Of course, it’s impossible to know which of the measures helped the most, but they included:

  • distributing face masks to employees (over 100 million, apparently);
  • implementing temperature checks at sites around the world; 
  • “mandating enhanced cleaning procedures at all of our sites,” to the point that “door handles, stairway handrails, lockers, elevator buttons, and touch screens,” are supposed to be cleaned every 90 minutes;
  • “introducing extensive social distancing measures;”
  • telling employees about “every new case in their building;” and
  • putting some employees on paid leave if they’d simply been exposed to other employees who tested positive (they say this number has declined over time).

If you’re running a smaller business, I think the biggest takeaway is one that I often advise — and the reason I pay a lot of attention to what big, public companies do. It’s that Amazon is in a position to research and study things to a greater extent than you might be able to, simply because of its scale and size.

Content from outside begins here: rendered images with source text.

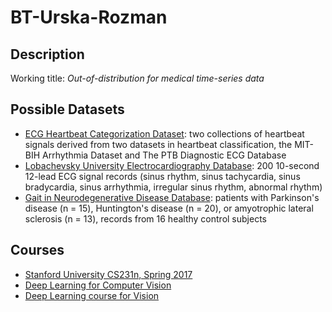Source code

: # BT-Urska-Rozman

## Description
Working title: *Out-of-distribution for medical time-series data*


## Possible Datasets

- [ECG Heartbeat Categorization Dataset](https://www.kaggle.com/datasets/shayanfazeli/heartbeat): two collections of heartbeat signals derived from two datasets in heartbeat classification, the MIT-BIH Arrhythmia Dataset and The PTB Diagnostic ECG Database
- [Lobachevsky University Electrocardiography Database](https://www.physionet.org/content/ludb/1.0.1/): 200 10-second 12-lead ECG signal records (sinus rhythm, sinus tachycardia, sinus bradycardia, sinus arrhythmia, irregular sinus rhythm, abnormal rhythm)
- [Gait in Neurodegenerative Disease Database](https://www.physionet.org/content/gaitndd/1.0.0/): patients with Parkinson's disease (n = 15), Huntington's disease (n = 20), or amyotrophic lateral sclerosis (n = 13), records from 16 healthy control subjects


## Courses

- [Stanford University CS231n, Spring 2017](https://www.youtube.com/watch?v=vT1JzLTH4G4&list=PLC1qU-LWwrF64f4QKQT-Vg5Wr4qEE1Zxk)
- [Deep Learning for Computer Vision](https://www.youtube.com/playlistlist=PL5-TkQAfAZFbzxjBHtzdVCWE0Zbhomg7r)
- [Deep Learning course for Vision](https://arthurdouillard.com/deepcourse/)

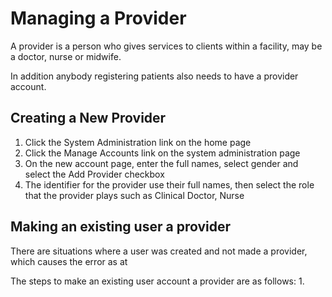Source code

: # Managing a Provider 
A provider is a person who gives services to clients within a facility, may be a doctor, nurse or midwife. 

In addition anybody registering patients also needs to have a provider account. 
## Creating a New Provider
1. Click the System Administration link on the home page
2. Click the Manage Accounts link on the system administration page 
3. On the new account page, enter the full names, select gender and select the Add Provider checkbox
4. The identifier for the provider use their full names, then select the role that the provider plays such as Clinical Doctor, Nurse

## Making an existing user a provider
There are situations where a user was created and not made a provider, which causes the error as at 

The steps to make an existing user account a provider are as follows:
1. 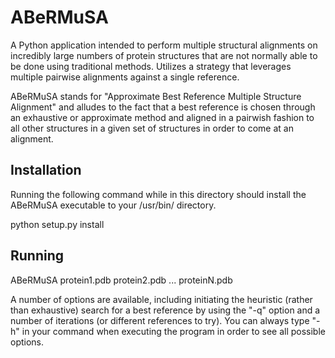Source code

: ABeRMuSA
========

A Python application intended to perform multiple structural alignments on incredibly large numbers of protein structures that are not normally able to be done using traditional methods. Utilizes a strategy that leverages multiple pairwise alignments against a single reference.

ABeRMuSA stands for "Approximate Best Reference Multiple Structure Alignment" and alludes to the fact that a best reference is chosen through an exhaustive or approximate method and aligned in a pairwish fashion to all other structures in a given set of structures in order to come at an alignment.

Installation
--------

Running the following command while in this directory should install the ABeRMuSA executable to your /usr/bin/ directory.

  python setup.py install

Running
--------

  ABeRMuSA protein1.pdb protein2.pdb ... proteinN.pdb

A number of options are available, including initiating the heuristic (rather than exhaustive) search for a best reference by using the "-q" option and a number of iterations (or different references to try). You can always type "-h" in your command when executing the program in order to see all possible options.



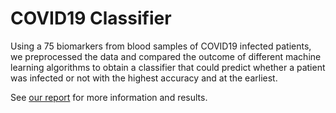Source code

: # COVID19 Classifier

Using a 75 biomarkers from blood samples of COVID19 infected patients, we preprocessed the data and compared the outcome of different machine learning algorithms to obtain a classifier that could predict whether a patient was infected or not with the highest accuracy and at the earliest.

See [our report](docs/DS_project_REPORT.pdf) for more information and results.
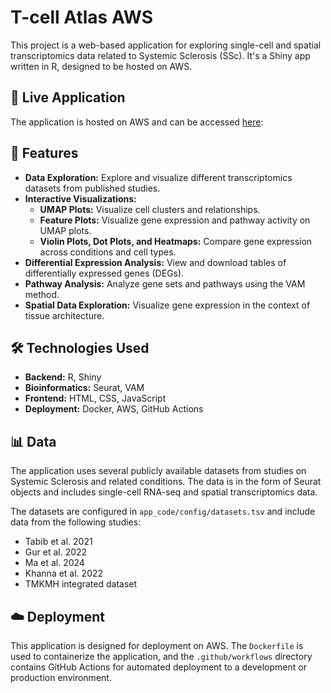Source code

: # T-cell Atlas AWS

This project is a web-based application for exploring single-cell and spatial transcriptomics data related to Systemic Sclerosis (SSc). It's a Shiny app written in R, designed to be hosted on AWS.

## 🚀 Live Application

The application is hosted on AWS and can be accessed [here](http://3.16.156.124/atlas/ ):


## 🚀 Features

*   **Data Exploration:** Explore and visualize different transcriptomics datasets from published studies.
*   **Interactive Visualizations:**
    *   **UMAP Plots:** Visualize cell clusters and relationships.
    *   **Feature Plots:** Visualize gene expression and pathway activity on UMAP plots.
    *   **Violin Plots, Dot Plots, and Heatmaps:** Compare gene expression across conditions and cell types.
*   **Differential Expression Analysis:** View and download tables of differentially expressed genes (DEGs).
*   **Pathway Analysis:** Analyze gene sets and pathways using the VAM method.
*   **Spatial Data Exploration:** Visualize gene expression in the context of tissue architecture.

## 🛠️ Technologies Used

*   **Backend:** R, Shiny
*   **Bioinformatics:** Seurat, VAM
*   **Frontend:** HTML, CSS, JavaScript
*   **Deployment:** Docker, AWS, GitHub Actions

## 📊 Data

The application uses several publicly available datasets from studies on Systemic Sclerosis and related conditions. The data is in the form of Seurat objects and includes single-cell RNA-seq and spatial transcriptomics data.

The datasets are configured in `app_code/config/datasets.tsv` and include data from the following studies:

*   Tabib et al. 2021
*   Gur et al. 2022
*   Ma et al. 2024
*   Khanna et al. 2022
*   TMKMH integrated dataset

## ☁️ Deployment

This application is designed for deployment on AWS. The `Dockerfile` is used to containerize the application, and the `.github/workflows` directory contains GitHub Actions for automated deployment to a development or production environment.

For example, Amazon says it “enlisted several of the world’s leading epidemiology and outbreak-response doctors to work with our 5,000-member global safety team” to come up with its plan. Chances are you don’t have the resources to mount an effort that large.

But, while a skeptical eye might be warranted, you can still beg, borrow, and steal from the experiences of a bigger company that can.

The opinions expressed here by Inc.com columnists are their own, not those of Inc.com.